Deep-Dive Email Delivery Analysis with Azure Communication Services (ACS) and KQL (2026)

Posted by : on

azure   guides   communication-services   acs   kql   troubleshooting

💡 Introduction

Email troubleshooting in Azure Communication Services (ACS) can be deceptively complex.

A message may appear to be sent successfully, yet arrive late, get quarantined, bounce with minimal explanation, or fail silently due to downstream mail server policies. While ACS exposes rich diagnostics in Azure Monitor, those signals are spread across multiple tables and often require correlation to tell a complete story.

This post introduces a production-ready KQL query that joins ACS email send and status logs to provide a single, enriched view of email delivery behavior — including latency, message characteristics, sender and recipient context, and clear interpretations of SMTP and enhanced SMTP failure codes.


📋 Prerequisites

To use this query, you’ll need:

  • Access to Azure Monitor Log Analytics workspace with ACS diagnostic logs enabled
  • At least Log Analytics Reader role on the workspace
  • ACS Email diagnostic logs flowing to the workspace (both ACSEmailSendMailOperational and ACSEmailStatusUpdateOperational tables)
  • Basic familiarity with KQL (Kusto Query Language)

📩 The Problem with Raw ACS Email Logs

Out of the box, ACS email diagnostics present a few challenges:

  • Send and delivery status events live in separate tables
  • Correlating send and delivery events requires understanding MessageId/CorrelationId relationships
  • SMTP codes are numeric and often unclear without protocol knowledge
  • Enhanced SMTP codes are easy to miss or misinterpret
  • Message size and attachment details are not immediately obvious
  • Bounce behavior (hard vs. soft) requires manual interpretation
  • Correlating events across systems is difficult without message IDs

When customers ask questions like:

  • “Why did this email bounce?”
  • “Why did delivery take 30 seconds instead of 2?”
  • “Is this a content issue, a mailbox issue, or a policy block?”
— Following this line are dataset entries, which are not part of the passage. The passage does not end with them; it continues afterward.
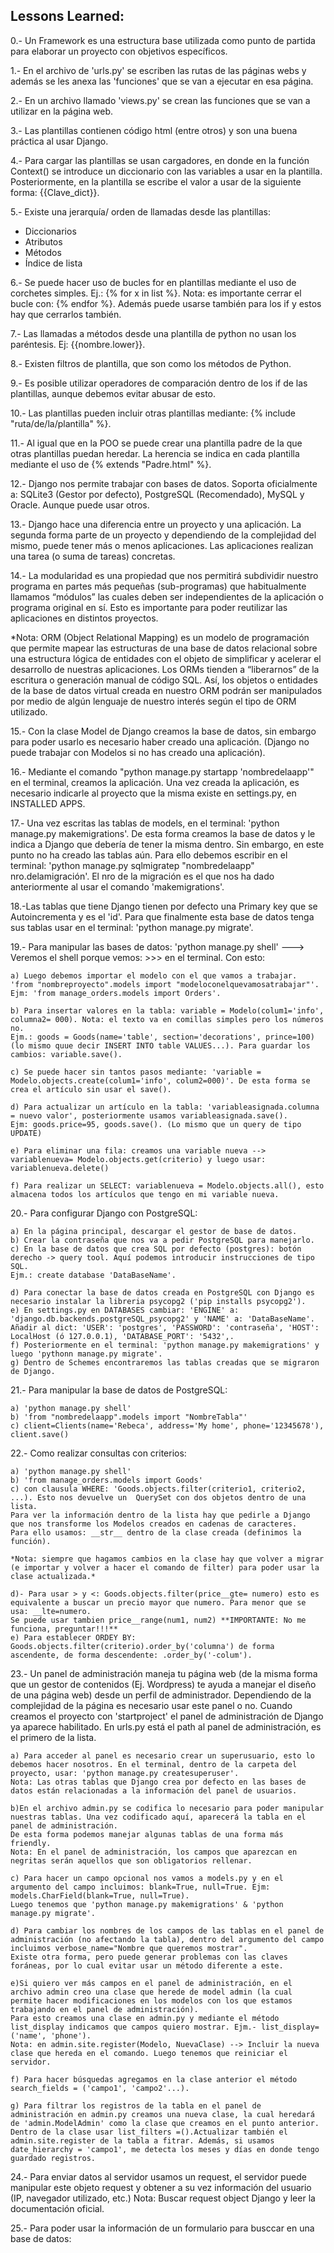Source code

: ## Lessons Learned:

0.- Un Framework es una estructura base utilizada como punto de partida para elaborar un proyecto con objetivos específicos.

1.- En el archivo de 'urls.py' se escriben las rutas de las páginas webs y además se les anexa las 'funciones' que se van a ejecutar en esa página.

2.- En un archivo llamado 'views.py' se crean las funciones que se van a utilizar en la página web.

3.- Las plantillas contienen código html (entre otros) y son una buena práctica al usar Django.

4.- Para cargar las plantillas se usan cargadores, en donde en la función Context() se introduce un diccionario con las variables a usar en la plantilla.
Posteriormente, en la plantilla se escribe el valor a usar de la siguiente forma: {{Clave_dict}}.

5.- Existe una jerarquía/ orden de llamadas desde las plantillas:
    
- Diccionarios
- Atributos
- Métodos
- Índice de lista

6.- Se puede hacer uso de bucles for en plantillas mediante el uso de corchetes simples. Ej.: {% for x in list %}.
Nota: es importante cerrar el bucle con: {% endfor %}. Además puede usarse también para los if y estos hay que cerrarlos también.

7.- Las llamadas a métodos desde una plantilla de python no usan los paréntesis. Ej: {{nombre.lower}}.

8.- Existen filtros de plantilla, que son como los métodos de Python.

9.- Es posible utilizar operadores de comparación dentro de los if de las plantillas, aunque debemos evitar abusar de esto.

10.- Las plantillas pueden incluir otras plantillas mediante: {% include "ruta/de/la/plantilla" %}.

11.- Al igual que en la POO se puede crear una plantilla padre de la que otras plantillas puedan heredar. La herencia se indica en cada 
plantilla mediante el uso de {% extends "Padre.html" %}.

12.- Django nos permite trabajar con bases de datos. Soporta oficialmente a: SQLite3 (Gestor por defecto), PostgreSQL (Recomendado), MySQL y Oracle.
Aunque puede usar otros.

13.- Django hace una diferencia entre un proyecto y una aplicación. La segunda forma parte de un proyecto y dependiendo de la complejidad del mismo,
puede tener más o menos aplicaciones. Las aplicaciones realizan una tarea (o suma de tareas) concretas.

14.- La modularidad es una propiedad que nos permitirá subdividir nuestro programa en partes más pequeñas (sub-programas) que habitualmente 
llamamos “módulos” las cuales deben ser independientes de la aplicación o programa original en sí. Esto es importante para poder reutilizar las aplicaciones en
distintos proyectos.

*Nota: ORM (Object Relational Mapping) es un modelo de programación que permite mapear las estructuras de una base de datos relacional sobre una estructura lógica de entidades con el objeto de simplificar y acelerar el desarrollo de nuestras aplicaciones.
Los ORMs tienden a “liberarnos” de la escritura o generación manual de código SQL. Así, los objetos o entidades de la base de datos virtual creada en nuestro ORM podrán ser manipulados por medio de algún lenguaje de nuestro interés según el tipo de ORM utilizado.

15.- Con la clase Model de Django creamos la base de datos, sin embargo para poder usarlo es necesario haber creado una aplicación.
(Django no puede trabajar con Modelos si no has creado una aplicación).

16.- Mediante el comando "python manage.py startapp 'nombredelaapp'" en el terminal, creamos la aplicación. Una vez creada la aplicación,
es necesario indicarle al proyecto que la misma existe en settings.py, en INSTALLED APPS.

17.- Una vez escritas las tablas de models, en el terminal: 'python manage.py makemigrations'. De esta forma creamos la base de datos y le indica a Django que debería de tener la misma dentro.
Sin embargo, en este punto no ha creado las tablas aún. Para ello debemos escribir en el terminal: 'python manage.py sqlmigratep "nombredelaapp" nro.delamigración'. El nro de la migración es el que nos ha dado anteriormente al usar
el comando 'makemigrations'.

18.-Las tablas que tiene Django tienen por defecto una Primary key que se Autoincrementa y es el 'id'. Para que finalmente esta base de datos tenga sus tablas usar en el terminal: 'python manage.py migrate'.

19.- Para manipular las bases de datos: 'python manage.py shell' ---> Veremos el shell porque vemos: >>> en el terminal. Con esto:

    a) Luego debemos importar el modelo con el que vamos a trabajar.
    'from "nombreproyecto".models import "modeloconelquevamosatrabajar"'. Ejm: 'from manage_orders.models import Orders'.

    b) Para insertar valores en la tabla: variable = Modelo(colum1='info', columna2= 000). Nota: el texto va en comillas simples pero los números no.
    Ejm.: goods = Goods(name='table', section='decorations', prince=100) (lo mismo quue decir INSERT INTO table VALUES...). Para guardar los cambios: variable.save().

    c) Se puede hacer sin tantos pasos mediante: 'variable = Modelo.objects.create(colum1='info', colum2=000)'. De esta forma se crea el artículo sin usar el save().

    d) Para actualizar un artículo en la tabla: 'variableasignada.columna = nuevo valor', posteriormente usamos variableasignada.save().
    Ejm: goods.price=95, goods.save(). (Lo mismo que un query de tipo UPDATE)
    
    e) Para eliminar una fila: creamos una variable nueva --> variablenueva= Modelo.objects.get(criterio) y luego usar: variablenueva.delete()
    
    f) Para realizar un SELECT: variablenueva = Modelo.objects.all(), esto almacena todos los artículos que tengo en mi variable nueva.
    
20.- Para configurar Django con PostgreSQL:

    a) En la página principal, descargar el gestor de base de datos.
    b) Crear la contraseña que nos va a pedir PostgreSQL para manejarlo.
    c) En la base de datos que crea SQL por defecto (postgres): botón derecho -> query tool. Aquí podemos introducir instrucciones de tipo SQL.
    Ejm.: create database 'DataBaseName'.
    
    d) Para conectar la base de datos creada en PostgreSQL con Django es necesario instalar la libreria psycopg2 ('pip installs psycopg2').
    e) En settings.py en DATABASES cambiar: 'ENGINE' a: 'django.db.backends.postgreSQL_psycopg2' y 'NAME' a: 'DataBaseName'.
    Añadir al dict: 'USER': 'postgres', 'PASSWORD': 'contraseña', 'HOST': LocalHost (ó 127.0.0.1), 'DATABASE_PORT': '5432',.
    f) Posteriormente en el terminal: 'python manage.py makemigrations' y luego 'pythonn manage.py migrate'.
    g) Dentro de Schemes encontraremos las tablas creadas que se migraron de Django.

21.- Para manipular la base de datos de PostgreSQL:

    a) 'python manage.py shell'
    b) 'from "nombredelaapp".models import "NombreTabla"'
    c) client=Clients(name='Rebeca', address='My home', phone='12345678'), client.save()

22.- Como realizar consultas con criterios:
    
    a) 'python manage.py shell'
    b) 'from manage_orders.models import Goods'
    c) con clausula WHERE: 'Goods.objects.filter(criterio1, criterio2, ...). Esto nos devuelve un  QuerySet con dos objetos dentro de una lista.
    Para ver la información dentro de la lista hay que pedirle a Django que nos transforme los Modelos creados en cadenas de caracteres. 
    Para ello usamos: __str__ dentro de la clase creada (definimos la función).
    
    *Nota: siempre que hagamos cambios en la clase hay que volver a migrar (e importar y volver a hacer el comando de filter) para poder usar la clase actualizada.*
    
    d)- Para usar > y <: Goods.objects.filter(price__gte= numero) esto es equivalente a buscar un precio mayor que numero. Para menor que se usa: __lte=numero.
    Se puede usar tambien price__range(num1, num2) **IMPORTANTE: No me funciona, preguntar!!!**
    e) Para establecer ORDEY BY: Goods.objects.filter(criterio).order_by('columna') de forma ascendente, de forma descendente: .order_by('-colum').

23.- Un panel de administración maneja tu página web (de la misma forma que un gestor de contenidos (Ej. Wordpress) te ayuda a manejar el diseño de una página web)
desde un perfil de administrador. Dependiendo de la complejidad de la página es necesario usar este panel o no. Cuando creamos el proyecto con 'startproject' el panel de administración
de Django ya aparece habilitado. En urls.py está el path al panel de administración, es el primero de la lista.

    a) Para acceder al panel es necesario crear un superusuario, esto lo debemos hacer nosotros. En el terminal, dentro de la carpeta del proyecto, usar: 'python manage.py createsuperuser'.
    Nota: Las otras tablas que Django crea por defecto en las bases de datos están relacionadas a la información del panel de usuarios.

    b)En el archivo admin.py se codifica lo necesario para poder manipular nuestras tablas. Una vez codificado aquí, aparecerá la tabla en el panel de administración.
    De esta forma podemos manejar algunas tablas de una forma más friendly. 
    Nota: En el panel de administración, los campos que aparezcan en negritas serán aquellos que son obligatorios rellenar.

    c) Para hacer un campo opcional nos vamos a models.py y en el argumento del campo incluimos: blank=True, null=True. Ejm: models.CharField(blank=True, null=True).
    Luego tenemos que 'python manage.py makemigrations' & 'python manage.py migrate'.

    d) Para cambiar los nombres de los campos de las tablas en el panel de administración (no afectando la tabla), dentro del argumento del campo incluimos verbose_name="Nombre que queremos mostrar".
    Existe otra forma, pero puede generar problemas con las claves foráneas, por lo cual evitar usar un método diferente a este. 

    e)Si quiero ver más campos en el panel de administración, en el archivo admin creo una clase que herede de model admin (la cual permite hacer modificaciones en los modelos con los que estamos trabajando en el panel de administración).
    Para esto creamos una clase en admin.py y mediante el método list_display indicamos que campos quiero mostrar. Ejm.- list_display=('name', 'phone').
    Nota: en admin.site.register(Modelo, NuevaClase) --> Incluir la nueva clase que hereda en el comando. Luego tenemos que reiniciar el servidor.

    f) Para hacer búsquedas agregamos en la clase anterior el método search_fields = ('campo1', 'campo2'...).

    g) Para filtrar los registros de la tabla en el panel de administración en admin.py creamos una nueva clase, la cual heredará de 'admin.ModelAdmin' como la clase que creamos en el punto anterior.
    Dentro de la clase usar list_filters =().Actualizar también el admin.site.register de la tabla a fitrar. Además, si usamos date_hierarchy = 'campo1', me detecta los meses y días en donde tengo guardado registros.

24.- Para enviar datos al servidor usamos un request, el servidor puede manipular este objeto request y obtener a su vez información del usuario (IP, navegador utilizado, etc.)
Nota: Buscar request object Django y leer la documentación oficial.

25.- Para poder usar la información de un formulario para busccar en una base de datos: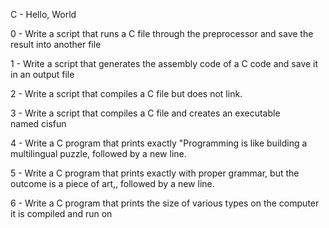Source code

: C  - Hello, World

0  -  Write a script that runs a C file through the preprocessor and save the result into another file

1  -  Write a script that generates the assembly code of a C code and save it in an output file

2 -  Write a script that compiles a C file but does not link.

3  -  Write a script that compiles a C file and creates an executable named cisfun

4  -  Write a C program that prints exactly "Programming is like building a multilingual puzzle, followed by a new line.

5  -  Write a C program that prints exactly with proper grammar, but the outcome is a piece of art,, followed by a new line.

6  -  Write a C program that prints the size of various types on the computer it is compiled and run on

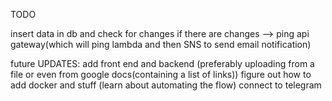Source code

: TODO

insert data in db and check for changes
if there are changes --> ping api gateway(which will ping lambda and then SNS to send email notification)

future UPDATES:
add front end and backend
(preferably uploading from a file or even from google docs(containing a list of links))
figure out how to add docker and stuff (learn about automating the flow)
connect to telegram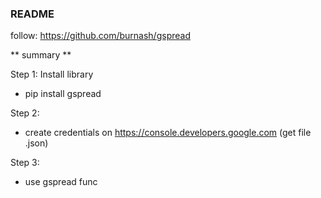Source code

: ### README ### 


follow: https://github.com/burnash/gspread

** summary **

Step 1: Install library
- pip install gspread

Step 2:
- create credentials on https://console.developers.google.com
(get file .json)

Step 3:
- use gspread func



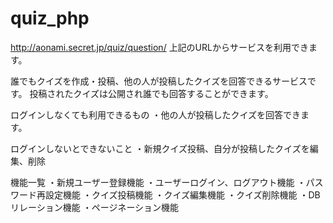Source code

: # quiz_php
http://aonami.secret.jp/quiz/question/ 
上記のURLからサービスを利用できます。

誰でもクイズを作成・投稿、他の人が投稿したクイズを回答できるサービスです。
投稿されたクイズは公開され誰でも回答することができます。

ログインしなくても利用できるもの
・他の人が投稿したクイズを回答できます。

ログインしないとできないこと
・新規クイズ投稿、自分が投稿したクイズを編集、削除

機能一覧
・新規ユーザー登録機能
・ユーザーログイン、ログアウト機能
・パスワード再設定機能
・クイズ投稿機能
・クイズ編集機能
・クイズ削除機能
・DBリレーション機能
・ページネーション機能
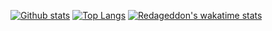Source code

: [![Github stats](https://github-readme-stats.vercel.app/api?username=Redageddon&show_icons=true&bg_color=0D1117&theme=dark&hide_border=true&count_private=true)](https://github.com/anuraghazra/github-readme-stats)
[![Top Langs](https://github-readme-stats.vercel.app/api/top-langs/?username=Redageddon&bg_color=0D1117&theme=dark&hide_border=true)](https://github.com/anuraghazra/github-readme-stats)
[![Redageddon's wakatime stats](https://github-readme-stats.vercel.app/api/wakatime?username=Redageddon&bg_color=0D1117&hide_border=true)](https://github.com/anuraghazra/github-readme-stats)

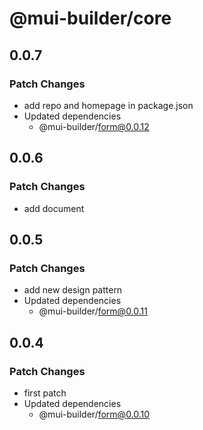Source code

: # @mui-builder/core

## 0.0.7

### Patch Changes

- add repo and homepage in package.json
- Updated dependencies
  - @mui-builder/form@0.0.12

## 0.0.6

### Patch Changes

- add document

## 0.0.5

### Patch Changes

- add new design pattern
- Updated dependencies
  - @mui-builder/form@0.0.11

## 0.0.4

### Patch Changes

- first patch
- Updated dependencies
  - @mui-builder/form@0.0.10
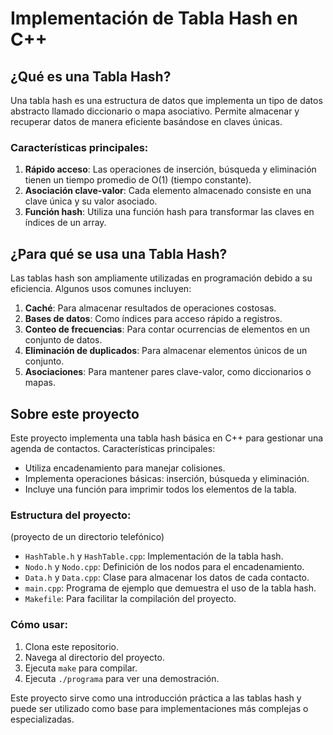 # Implementación de Tabla Hash en C++

## ¿Qué es una Tabla Hash?

Una tabla hash es una estructura de datos que implementa un tipo de datos abstracto llamado diccionario o mapa asociativo. Permite almacenar y recuperar datos de manera eficiente basándose en claves únicas.

### Características principales:

1. **Rápido acceso**: Las operaciones de inserción, búsqueda y eliminación tienen un tiempo promedio de O(1) (tiempo constante).
2. **Asociación clave-valor**: Cada elemento almacenado consiste en una clave única y su valor asociado.
3. **Función hash**: Utiliza una función hash para transformar las claves en índices de un array.

## ¿Para qué se usa una Tabla Hash?

Las tablas hash son ampliamente utilizadas en programación debido a su eficiencia. Algunos usos comunes incluyen:

1. **Caché**: Para almacenar resultados de operaciones costosas.
2. **Bases de datos**: Como índices para acceso rápido a registros.
3. **Conteo de frecuencias**: Para contar ocurrencias de elementos en un conjunto de datos.
4. **Eliminación de duplicados**: Para almacenar elementos únicos de un conjunto.
5. **Asociaciones**: Para mantener pares clave-valor, como diccionarios o mapas.

## Sobre este proyecto

Este proyecto implementa una tabla hash básica en C++ para gestionar una agenda de contactos. Características principales:

- Utiliza encadenamiento para manejar colisiones.
- Implementa operaciones básicas: inserción, búsqueda y eliminación.
- Incluye una función para imprimir todos los elementos de la tabla.

### Estructura del proyecto:
(proyecto de un directorio telefónico)
- `HashTable.h` y `HashTable.cpp`: Implementación de la tabla hash.
- `Nodo.h` y `Nodo.cpp`: Definición de los nodos para el encadenamiento.
- `Data.h` y `Data.cpp`: Clase para almacenar los datos de cada contacto.
- `main.cpp`: Programa de ejemplo que demuestra el uso de la tabla hash.
- `Makefile`: Para facilitar la compilación del proyecto.

### Cómo usar:

1. Clona este repositorio.
2. Navega al directorio del proyecto.
3. Ejecuta `make` para compilar.
4. Ejecuta `./programa` para ver una demostración.

Este proyecto sirve como una introducción práctica a las tablas hash y puede ser utilizado como base para implementaciones más complejas o especializadas.
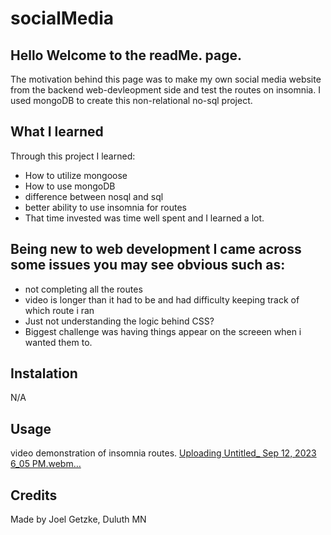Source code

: # socialMedia

## Hello Welcome to the readMe. page.
The motivation behind this page was to make my own social media website from the backend web-devleopment side and test the routes on insomnia. I used mongoDB to create this non-relational no-sql project.
## What I learned
Through this project I learned:
* How to utilize mongoose
* How to use mongoDB
* difference between nosql and sql
* better ability to use insomnia for routes
* That time invested was time well spent and I learned a lot.
  
## Being new to web development I came across some issues you may see obvious such as:
* not completing all the routes
* video is longer than it had to be and had difficulty keeping track of which route i ran
* Just not understanding the logic behind CSS?
* Biggest challenge was having things appear on the screeen when i wanted them to.
 ## Instalation
N/A

## Usage
video demonstration of insomnia routes.
[Uploading Untitled_ Sep 12, 2023 6_05 PM.webm…]()


## Credits

Made by Joel Getzke, Duluth MN
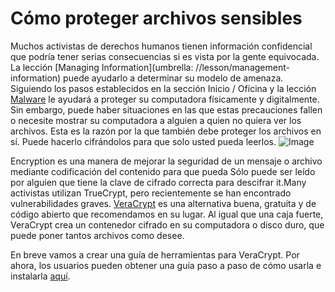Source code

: [Title]: # (Cómo proteger los archivos confideciales)
[Difficulty]: # (Avanzado)
[Order]: # (0)

# Cómo proteger archivos sensibles

Muchos activistas de derechos humanos tienen información confidencial que podría tener serias consecuencias si es vista por la gente equivocada. La lección [Managing Information](umbrella: //lesson/management-information) puede ayudarlo a determinar su modelo de amenaza. Siguiendo los pasos establecidos en la sección Inicio / Oficina y la lección [Malware](umbrella://lesson/malware) le ayudará a proteger su computadora físicamente y digitalmente. Sin embargo, puede haber situaciones en las que estas precauciones fallen o necesite mostrar su computadora a alguien a quien no quiera ver los archivos. Esta es la razón por la que también debe proteger los archivos en sí. Puede hacerlo cifrándolos para que solo usted pueda leerlos. 
![Image](protection1.png) 

Encryption es una manera de mejorar la seguridad de un mensaje o archivo mediante codificación del contenido para que pueda Sólo puede ser leído por alguien que tiene la clave de cifrado correcta para descifrar it.Many activistas utilizan TrueCrypt, pero recientemente se han encontrado vulnerabilidades graves. [VeraCrypt](https://veracrypt.codeplex.com) es una alternativa buena, gratuita y de código abierto que recomendamos en su lugar. Al igual que una caja fuerte, VeraCrypt crea un contenedor cifrado en su computadora o disco duro, que puede poner tantos archivos como desee. 

En breve vamos a crear una guía de herramientas para VeraCrypt. Por ahora, los usuarios pueden obtener una guía paso a paso de cómo usarla e instalarla [aquí](https://veracrypt.codeplex.com/wikipage?title=Beginner%27s%20Tutorial).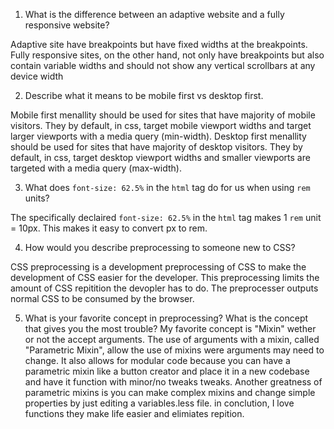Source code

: 1. What is the difference between an adaptive website and a fully responsive website?

Adaptive site have breakpoints but have fixed widths at the breakpoints. Fully responsive sites, on the other hand, not only have breakpoints but also contain variable widths and should not show any vertical scrollbars at any device width

2. Describe what it means to be mobile first vs desktop first.

Mobile first menallity should be used for sites that have majority of mobile visitors. They by default, in css, target mobile viewport widths and target larger viewports with a media query (min-width). Desktop first menallity should be used for sites that have majority of desktop visitors. They by default, in css, target desktop viewport widths and smaller viewports are targeted with a media query (max-width).

3. What does `font-size: 62.5%` in the `html` tag do for us when using `rem` units?

The specifically declaired `font-size: 62.5%` in the `html` tag makes 1 `rem` unit = 10px. This makes it easy to convert px to rem.

4. How would you describe preprocessing to someone new to CSS?

CSS preprocessing is a development preprocessing of CSS to make the development of CSS easier for the developer. This preprocessing limits the amount of CSS repitition the devopler has to do. The preprocesser outputs normal CSS to be consumed by the browser.

5. What is your favorite concept in preprocessing? What is the concept that gives you the most trouble?
   My favorite concept is "Mixin" wether or not the accept arguments. The use of arguments with a mixin, called "Parametric Mixin", allow the use of mixins were arguments may need to change. It also allows for modular code because you can have a parametric mixin like a button creator and place it in a new codebase and have it function with minor/no tweaks tweaks. Another greatness of parametric mixins is you can make complex mixins and change simple properties by just editing a variables.less file. in conclution, I love functions they make life easier and elimiates repition.
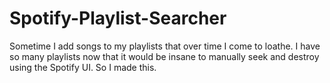 # Spotify-Playlist-Searcher

Sometime I add songs to my playlists that over time I come to loathe.
I have so many playlists now that it would be insane to manually seek and destroy using the Spotify UI.
So I made this.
You need more than raw logs — you need context.


🔍 What This Query Does

This KQL query was built to answer those questions directly.

At a high level, it:

  • Joins send events with final delivery status events
  • Measures end-to-end delivery latency
  • Enriches results with sender, recipient, and message metadata
  • Classifies bounces and failures
  • Translates SMTP and enhanced SMTP codes into readable explanations

All results are returned in a single, sortable dataset.


⚙️ Data Sources Used

The query relies on two ACS diagnostic tables:

1️⃣ ACSEmailSendMailOperational

Used to capture:

  • Send timestamp
  • Message correlation ID
  • Message size (in megabytes, not bytes)
  • Attachment count
  • Recipient counts (To, Cc, Bcc, unique)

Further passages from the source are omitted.